Don’t forget: avoid perennial and invasive weeds

It’s so important, we’ll say it again: don’t compost invasive species. These weeds, such as bindweed or Japanese knotweed, can quickly take root and spread in your garden, even from small plant fragments. Once in place, it’s nearly impossible to get them out. It’s best to dispose of these types of weeds in your regular waste or consult with your local waste management authority for appropriate disposal methods.

Using your compost

Once your composting process is finished and your weeds have decomposed, it’s time to put it to use in your garden. But remember, don’t rush or you risk spreading partially composted weeds all over your garden. Weeds need a combination of high temperatures and an adequate duration to compost effectively. Here’s what you need to know.

Determine compost readiness

Before using the compost, make sure it’s fully decomposed and ready for application.
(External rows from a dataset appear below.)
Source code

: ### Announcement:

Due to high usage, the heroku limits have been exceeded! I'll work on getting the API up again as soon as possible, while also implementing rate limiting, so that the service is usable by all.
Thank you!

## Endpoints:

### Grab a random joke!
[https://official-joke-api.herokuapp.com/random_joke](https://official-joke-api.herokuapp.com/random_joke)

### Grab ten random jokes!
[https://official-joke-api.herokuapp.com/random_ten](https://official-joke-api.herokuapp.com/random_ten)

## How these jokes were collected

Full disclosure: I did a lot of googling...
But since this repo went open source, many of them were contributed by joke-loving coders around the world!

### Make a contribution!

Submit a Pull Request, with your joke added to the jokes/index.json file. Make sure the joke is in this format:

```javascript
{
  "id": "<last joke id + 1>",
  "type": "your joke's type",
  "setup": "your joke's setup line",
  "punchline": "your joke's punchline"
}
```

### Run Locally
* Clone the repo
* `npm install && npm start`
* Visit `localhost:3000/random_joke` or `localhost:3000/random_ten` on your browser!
The compost should have a dark, crumbly texture, and any visible pieces of weeds or plant matter should be well broken down. This process typically takes several months to a year, depending on the materials composted, the temperature, and the composting method used. If your compost has larger pieces remaining, leave it for a longer duration or screen through a fine composting sifter.

heavy duty composting sifter

A composting sifter can help you tailer your compost to your garden’s needs.

Feed your soil

Incorporate the compost into your garden soil to improve its fertility and structure. Spread a layer of compost over the garden beds and gently work it into the topsoil using a garden fork or tiller. This will help enrich the soil with organic matter, providing essential nutrients for your plants’ growth.

Help control weeds

Ironically, using composted weeds in your garden can indirectly help control weed growth. A healthy, well-nourished soil promotes strong plant growth, which can outcompete weeds. Apply a layer of compost as a mulch around your plants to suppress weed germination and growth. Be mindful not to apply thick layers of compost that can smother your plants or cause water runoff issues.

Related: How to Use Finished Compost

Composting weeds, one at a time

By incorporating compost into your garden, you’re improving soil health, enhancing plant growth, and indirectly discouraging weed proliferation. Enjoy the benefits of your composting efforts by creating a thriving garden environment while reducing waste at the same time.